_Instructions for the task:_
Print every entry exactly as it appears, but skip the pictures.

-------

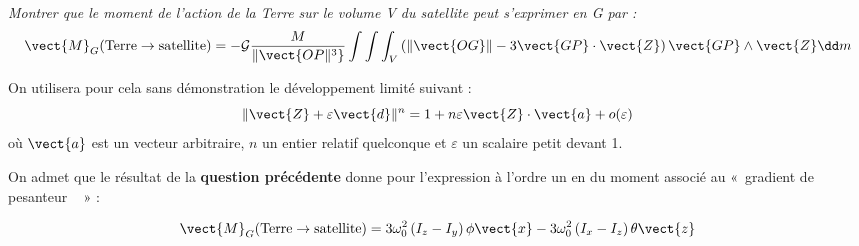 \fi

\question{\label{q_11}}\textit{ Montrer que le moment de l'action de la Terre sur le volume V du
  satellite peut s'exprimer en G par :}
$$
\vect{M}_G(\text{Terre}\to \text{satellite})=-\mathcal{G}\dfrac{M}{\Vert\vect{OP\Vert^3}}\int\int\int_V\left(\Vert\vect{OG}\Vert-3\vect{GP}\cdot\vect{Z}\right)\vect{GP}\wedge\vect{Z}\dd m
$$  
  
On utilisera pour cela sans démonstration le développement limité suivant :
  $$
  \Vert\vect{Z}+\varepsilon \vect{d} \Vert^n=1+n\varepsilon \vect{Z}\cdot \vect{a}+o(\varepsilon)
  $$
  où $\vect{a}$ est un vecteur arbitraire, $n$ un entier relatif quelconque et $\varepsilon$ un
  scalaire petit devant 1.
\ifprof
\begin{corrige}

\end{corrige}
\else
\fi


\ifprof
\else
On admet que le résultat de la \textbf{question précédente} donne pour
l'expression à l'ordre un en \triplet{\phi}{\theta}{\psi} du moment associé au «~gradient de
pesanteur ~ » :

$$
\vect{M}_G(\text{Terre}\to \text{satellite})=3\omega_0^2\left(I_z-I_y\right)\phi\vect{x}-3\omega_0^2\left(I_x-I_z\right)\theta\vect{z}
$$  

\fi


  
  
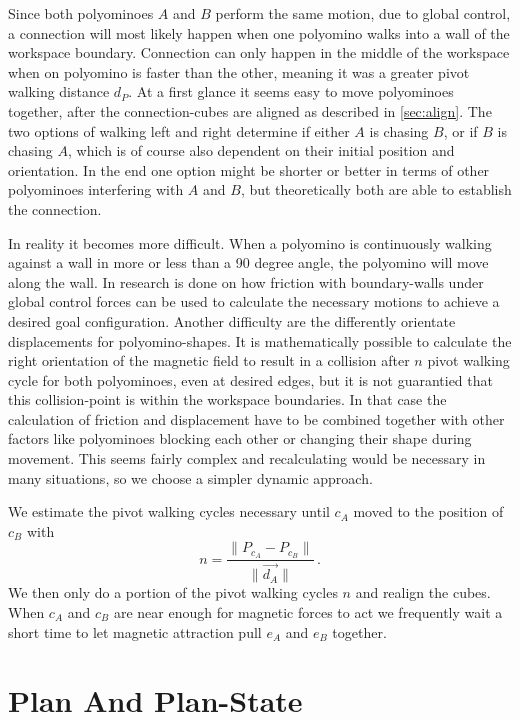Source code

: Since both polyominoes $A$ and $B$ perform the same motion, due to global control, a connection will most likely happen when one polyomino walks into a wall of the workspace boundary.
Connection can only happen in the middle of the workspace when on polyomino is faster than the other, meaning it was a greater pivot walking distance $d_P$.
At a first glance it seems easy to move polyominoes together, after the connection-cubes are aligned as described in \autoref{sec:align}.
The two options of walking left and right determine if either $A$ is chasing $B$, or if $B$ is chasing $A$, which is of course also dependent on their initial position and orientation.
In the end one option might be shorter or better in terms of other polyominoes interfering with $A$ and $B$, but theoretically both are able to establish the connection.

In reality it becomes more difficult.
When a polyomino is continuously walking against a wall in more or less than a 90 degree angle, the polyomino will move along the wall. In \cite{schmidt2020} research is done on how friction with boundary-walls under global control forces can be used to calculate the necessary motions to achieve a desired goal configuration.
Another difficulty are the differently orientate displacements for polyomino-shapes.
It is mathematically possible to calculate the right orientation of the magnetic field to result in a collision after $n$ pivot walking cycle for both polyominoes, even at desired edges, but it is not guarantied that this collision-point is within the workspace boundaries.
In that case the calculation of friction and displacement have to be combined together with other factors like polyominoes blocking each other or changing their shape during movement.
This seems fairly complex and recalculating would be necessary in many situations, so we choose a simpler dynamic approach.

We estimate the pivot walking cycles necessary until $c_A$ moved to the position of $c_B$ with
\begin{equation*}
n = \frac{\lVert P_{c_A} - P_{c_B}\rVert}{\lVert \vec{d_A} \rVert} \,.
\end{equation*}
We then only do a portion of the pivot walking cycles $n$ and realign the cubes.
When $c_A$ and $c_B$ are near enough for magnetic forces to act we frequently wait a short time to let magnetic attraction pull $e_A$ and $e_B$ together.

\section{Plan And Plan-State}
\label{sec:plan}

-------

_Response:_
 \fi

\question{\label{q_11}}\textit{ Montrer que le moment de l'action de la Terre sur le volume V du
  satellite peut s'exprimer en G par :}
$$
\vect{M}_G(\text{Terre}\to \text{satellite})=-\mathcal{G}\dfrac{M}{\Vert\vect{OP\Vert^3}}\int\int\int_V\left(\Vert\vect{OG}\Vert-3\vect{GP}\cdot\vect{Z}\right)\vect{GP}\wedge\vect{Z}\dd m
$$  
  
On utilisera pour cela sans démonstration le développement limité suivant :
  $$
  \Vert\vect{Z}+\varepsilon \vect{d} \Vert^n=1+n\varepsilon \vect{Z}\cdot \vect{a}+o(\varepsilon)
  $$
  où $\vect{a}$ est un vecteur arbitraire, $n$ un entier relatif quelconque et $\varepsilon$ un
  scalaire petit devant 1.
\ifprof
\begin{corrige}

\end{corrige}
\else
\fi


\ifprof
\else
On admet que le résultat de la \textbf{question précédente} donne pour
l'expression à l'ordre un en \triplet{\phi}{\theta}{\psi} du moment associé au «~gradient de
pesanteur ~ » :

$$
\vect{M}_G(\text{Terre}\to \text{satellite})=3\omega_0^2\left(I_z-I_y\right)\phi\vect{x}-3\omega_0^2\left(I_x-I_z\right)\theta\vect{z}
$$  

\fi


  
  
Source code

: Since both polyominoes $A$ and $B$ perform the same motion, due to global control, a connection will most likely happen when one polyomino walks into a wall of the workspace boundary.
Connection can only happen in the middle of the workspace when on polyomino is faster than the other, meaning it was a greater pivot walking distance $d_P$.
At a first glance it seems easy to move polyominoes together, after the connection-cubes are aligned as described in \autoref{sec:align}.
The two options of walking left and right determine if either $A$ is chasing $B$, or if $B$ is chasing $A$, which is of course also dependent on their initial position and orientation.
In the end one option might be shorter or better in terms of other polyominoes interfering with $A$ and $B$, but theoretically both are able to establish the connection.

In reality it becomes more difficult.
When a polyomino is continuously walking against a wall in more or less than a 90 degree angle, the polyomino will move along the wall. In \cite{schmidt2020} research is done on how friction with boundary-walls under global control forces can be used to calculate the necessary motions to achieve a desired goal configuration.
Another difficulty are the differently orientate displacements for polyomino-shapes.
It is mathematically possible to calculate the right orientation of the magnetic field to result in a collision after $n$ pivot walking cycle for both polyominoes, even at desired edges, but it is not guarantied that this collision-point is within the workspace boundaries.
In that case the calculation of friction and displacement have to be combined together with other factors like polyominoes blocking each other or changing their shape during movement.
This seems fairly complex and recalculating would be necessary in many situations, so we choose a simpler dynamic approach.

We estimate the pivot walking cycles necessary until $c_A$ moved to the position of $c_B$ with
\begin{equation*}
n = \frac{\lVert P_{c_A} - P_{c_B}\rVert}{\lVert \vec{d_A} \rVert} \,.
\end{equation*}
We then only do a portion of the pivot walking cycles $n$ and realign the cubes.
When $c_A$ and $c_B$ are near enough for magnetic forces to act we frequently wait a short time to let magnetic attraction pull $e_A$ and $e_B$ together.

\section{Plan And Plan-State}
\label{sec:plan}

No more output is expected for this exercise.